National Lottery funding falls despite ‘excess’ Camelot profits


Lottery operator Camelot has enjoyed a massive increase in its profits – while the amount of money donated to good causes had fallen dramatically.

And it’s partly because of an unpopular decision to increase the number of balls in Lotto draws, an inquiry has found.

The number of balls rose from 49 to 59 in 2015. And this means the chance of winning the jackpot has fallen.

An inquiry by MPs, including Birmingham MP Shabana Mahmood (Lab Ladywood), said: “The longer term result has been falling sales, and a corresponding decline in returns to good causes.”

The findings were published by the Commons Public Accounts Committee, which held an inquiry into the future of the national lottery.

The lottery has raised over £37 billion for good causes since it was launched in 1994. But after rising for several years, income for good causes fell by 15% in 2016–17 and ticket sales fell by 9%.

MPs found that gamblers are increasingly turning to instant-win games such as scratchcards, but the cards provide less money for good causes than traditional lottery tickets.

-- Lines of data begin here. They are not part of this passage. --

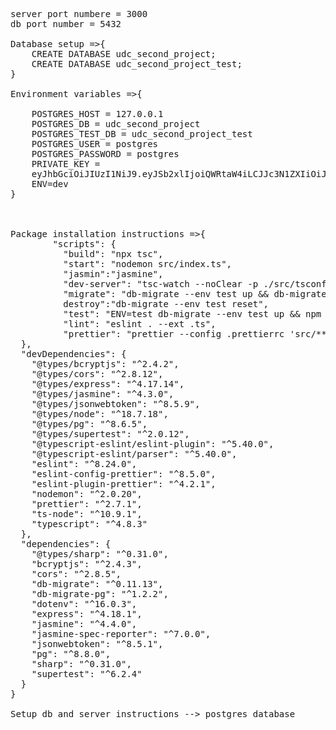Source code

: <pre>
server port numbere = 3000
db port number = 5432

Database setup =>{
    CREATE DATABASE udc_second_project;
    CREATE DATABASE udc_second_project_test;
}

Environment variables =>{

    POSTGRES_HOST = 127.0.0.1
    POSTGRES_DB = udc_second_project
    POSTGRES_TEST_DB = udc_second_project_test
    POSTGRES_USER = postgres
    POSTGRES_PASSWORD = postgres
    PRIVATE_KEY = 
    eyJhbGciOiJIUzI1NiJ9.eyJSb2xlIjoiQWRtaW4iLCJJc3N1ZXIiOiJJc3N1ZXIiLCJVc2VybmFtZSI6IkphdmFJblVzZSIsImV4cCI6MTY2NTQ5OTk2NiwiaWF0IjoxNjY1NDk5OTY2fQ.29ULaWLQCw6q_WhmsYS9f7V4Z_toNJ-Y1KSHFZP9yVQ
    ENV=dev
}



Package installation instructions =>{
        "scripts": {
          "build": "npx tsc",
          "start": "nodemon src/index.ts",
          "jasmin":"jasmine",
          "dev-server": "tsc-watch --noClear -p ./src/tsconfig.json --onSuccess \"node ./dist/index.js\"",
          "migrate": "db-migrate --env test up && db-migrate up",
          destroy":"db-migrate --env test reset",
          "test": "ENV=test db-migrate --env test up && npm run build && npm run jasmin && npm run destroy",
          "lint": "eslint . --ext .ts",
          "prettier": "prettier --config .prettierrc 'src/**/*.ts' --write"
  },
  "devDependencies": {
    "@types/bcryptjs": "^2.4.2",
    "@types/cors": "^2.8.12",
    "@types/express": "^4.17.14",
    "@types/jasmine": "^4.3.0",
    "@types/jsonwebtoken": "^8.5.9",
    "@types/node": "^18.7.18",
    "@types/pg": "^8.6.5",
    "@types/supertest": "^2.0.12",
    "@typescript-eslint/eslint-plugin": "^5.40.0",
    "@typescript-eslint/parser": "^5.40.0",
    "eslint": "^8.24.0",
    "eslint-config-prettier": "^8.5.0",
    "eslint-plugin-prettier": "^4.2.1",
    "nodemon": "^2.0.20",
    "prettier": "^2.7.1",
    "ts-node": "^10.9.1",
    "typescript": "^4.8.3"
  },
  "dependencies": {
    "@types/sharp": "^0.31.0",
    "bcryptjs": "^2.4.3",
    "cors": "^2.8.5",
    "db-migrate": "^0.11.13",
    "db-migrate-pg": "^1.2.2",
    "dotenv": "^16.0.3",
    "express": "^4.18.1",
    "jasmine": "^4.4.0",
    "jasmine-spec-reporter": "^7.0.0",
    "jsonwebtoken": "^8.5.1",
    "pg": "^8.8.0",
    "sharp": "^0.31.0",
    "supertest": "^6.2.4"
  }
}

Setup db and server instructions --> postgres database

</pre>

Lottery tickets provide 30p for good causes for every £1 spent, but scratch-cards only provide an average of 10p for every £1.

It’s meant that Camelot’s profits are 122% higher than in 2009-10.

MPs said: “The Gambling Commission acknowledges that it is not comfortable with Camelot’s profit growth in recent years compared to the returns to good causes.

“Camelot is a monopoly supplier and it not clear whether the rate of return it receives is fair and comparable to companies in other regulated sectors.”

MPs said changes to lottery draws had failed to increase ticket sales.